HMRC set to revamp its Business Records Check programme

30th October 2013

HM Revenue and Customs (HMRC) is to place greater emphasis on educating taxpayers in its latest revamp of their Business Records Check (BRC) programme.
BRCs have been a topic of controversy for some time ever since their introduction back in January 2011. The programme was designed to use existing law for record-keeping requirements and penalties, with further sanctions imposed for significant failures.
They were promptly put on-hold for retooling early last year before relaunching last autumn to further criticism; many argued that the programme’s changes failed to address problems that led to its hiatus earlier in the year.
New methods of scrutinising the paperwork of small businesses will be considered from next month by BRC programme teams in the Edinburgh, Glasgow, Leeds, Bradford and Stockport areas, who will evaluate risk processes and cost-effectiveness.
HMRC confirmed it plans to work with professional bodies to review the benchmarks of good record-keeping and place a greater emphasis on educating small businesses how to maintain their books going forward.
Businesses not located in areas where BRC programmes are being redeveloped will continue to face checks as usual.
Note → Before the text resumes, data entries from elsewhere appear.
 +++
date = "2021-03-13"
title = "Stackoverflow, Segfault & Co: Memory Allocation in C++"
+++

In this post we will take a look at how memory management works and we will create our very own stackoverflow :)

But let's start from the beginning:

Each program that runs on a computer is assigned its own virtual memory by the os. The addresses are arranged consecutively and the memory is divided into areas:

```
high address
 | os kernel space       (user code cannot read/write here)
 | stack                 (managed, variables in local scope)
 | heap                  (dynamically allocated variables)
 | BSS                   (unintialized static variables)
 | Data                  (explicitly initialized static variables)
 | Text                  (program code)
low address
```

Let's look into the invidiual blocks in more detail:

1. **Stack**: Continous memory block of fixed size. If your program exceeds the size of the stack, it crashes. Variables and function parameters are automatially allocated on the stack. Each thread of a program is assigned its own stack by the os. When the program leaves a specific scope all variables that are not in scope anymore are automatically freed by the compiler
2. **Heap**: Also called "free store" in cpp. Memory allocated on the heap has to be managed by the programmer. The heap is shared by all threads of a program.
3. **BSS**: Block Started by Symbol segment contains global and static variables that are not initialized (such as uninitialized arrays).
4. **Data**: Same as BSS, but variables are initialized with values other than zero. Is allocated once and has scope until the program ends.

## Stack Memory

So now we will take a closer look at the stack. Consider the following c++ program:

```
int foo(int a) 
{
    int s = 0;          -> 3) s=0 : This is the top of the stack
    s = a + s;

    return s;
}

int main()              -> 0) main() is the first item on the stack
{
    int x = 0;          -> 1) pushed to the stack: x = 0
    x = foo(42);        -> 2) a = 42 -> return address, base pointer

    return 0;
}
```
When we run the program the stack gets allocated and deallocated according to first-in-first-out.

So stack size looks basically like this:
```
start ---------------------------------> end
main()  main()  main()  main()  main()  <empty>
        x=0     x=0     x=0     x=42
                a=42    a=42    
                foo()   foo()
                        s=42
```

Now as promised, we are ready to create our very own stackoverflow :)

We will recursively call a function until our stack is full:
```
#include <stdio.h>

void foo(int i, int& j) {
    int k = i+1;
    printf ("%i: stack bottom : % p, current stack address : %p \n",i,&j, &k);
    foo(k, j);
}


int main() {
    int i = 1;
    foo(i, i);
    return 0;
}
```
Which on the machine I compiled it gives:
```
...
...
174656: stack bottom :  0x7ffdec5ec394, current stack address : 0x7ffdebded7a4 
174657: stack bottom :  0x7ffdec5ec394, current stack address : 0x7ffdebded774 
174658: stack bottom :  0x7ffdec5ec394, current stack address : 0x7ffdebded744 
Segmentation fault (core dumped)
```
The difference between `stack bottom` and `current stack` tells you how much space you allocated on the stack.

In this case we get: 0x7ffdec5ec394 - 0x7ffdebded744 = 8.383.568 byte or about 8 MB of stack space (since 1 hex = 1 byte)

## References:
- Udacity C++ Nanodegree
Any business that received an HMRC letter dated on or before 23rd October 2013 will be required to carry out an initial telephone questionnaire.
SMEs facing visits from BRC teams for the first time will be offered the alternative of taking advice from HMRC’s business education and support team. Follow-up visits will continue to go ahead as arranged.
Mike Down, head of tax risk and investigation management at Baker Tilly, believes the BRC programme is finally being used for the educational purpose it was intended for, but is unsure whether it would prove particularly profitable for the tax authority.
"The BRC programme was always meant to be an education exercise and it seems from their new focus, that the education side is what the taxman will be concentrating on in the future," he said.
"Quite where this leaves the expected £600m of extra revenue that HMRC anticipated would result from their BRC programme is unclear."